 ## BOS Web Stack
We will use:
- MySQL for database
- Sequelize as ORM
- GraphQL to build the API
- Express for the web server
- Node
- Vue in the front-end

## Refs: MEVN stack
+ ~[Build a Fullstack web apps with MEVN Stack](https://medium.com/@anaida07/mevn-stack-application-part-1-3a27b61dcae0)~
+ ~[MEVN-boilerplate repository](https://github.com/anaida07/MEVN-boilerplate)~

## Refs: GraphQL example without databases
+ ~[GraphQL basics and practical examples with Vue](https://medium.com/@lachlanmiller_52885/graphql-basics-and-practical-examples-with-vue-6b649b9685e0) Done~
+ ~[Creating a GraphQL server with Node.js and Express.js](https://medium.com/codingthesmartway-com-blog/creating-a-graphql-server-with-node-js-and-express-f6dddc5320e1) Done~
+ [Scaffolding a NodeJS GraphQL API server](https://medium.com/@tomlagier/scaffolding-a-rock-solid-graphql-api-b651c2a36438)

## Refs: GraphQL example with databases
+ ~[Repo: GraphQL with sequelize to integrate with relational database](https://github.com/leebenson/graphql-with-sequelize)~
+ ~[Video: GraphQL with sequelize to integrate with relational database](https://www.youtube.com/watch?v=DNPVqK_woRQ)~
* * *
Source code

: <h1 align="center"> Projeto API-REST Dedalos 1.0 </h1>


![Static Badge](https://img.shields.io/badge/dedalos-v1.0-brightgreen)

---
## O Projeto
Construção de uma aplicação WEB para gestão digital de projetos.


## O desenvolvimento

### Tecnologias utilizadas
* * *
What is needed: Output the lines above between the one holding "Dedalos 1.0 </h1>" and the one holding "### Tecnologias utilizadas", inclusive, with nothing before or after them.

Answer space:
: <h1 align="center"> Projeto API-REST Dedalos 1.0 </h1>


![Static Badge](https://img.shields.io/badge/dedalos-v1.0-brightgreen)

---
## O Projeto
Construção de uma aplicação WEB para gestão digital de projetos.


## O desenvolvimento

### Tecnologias utilizadas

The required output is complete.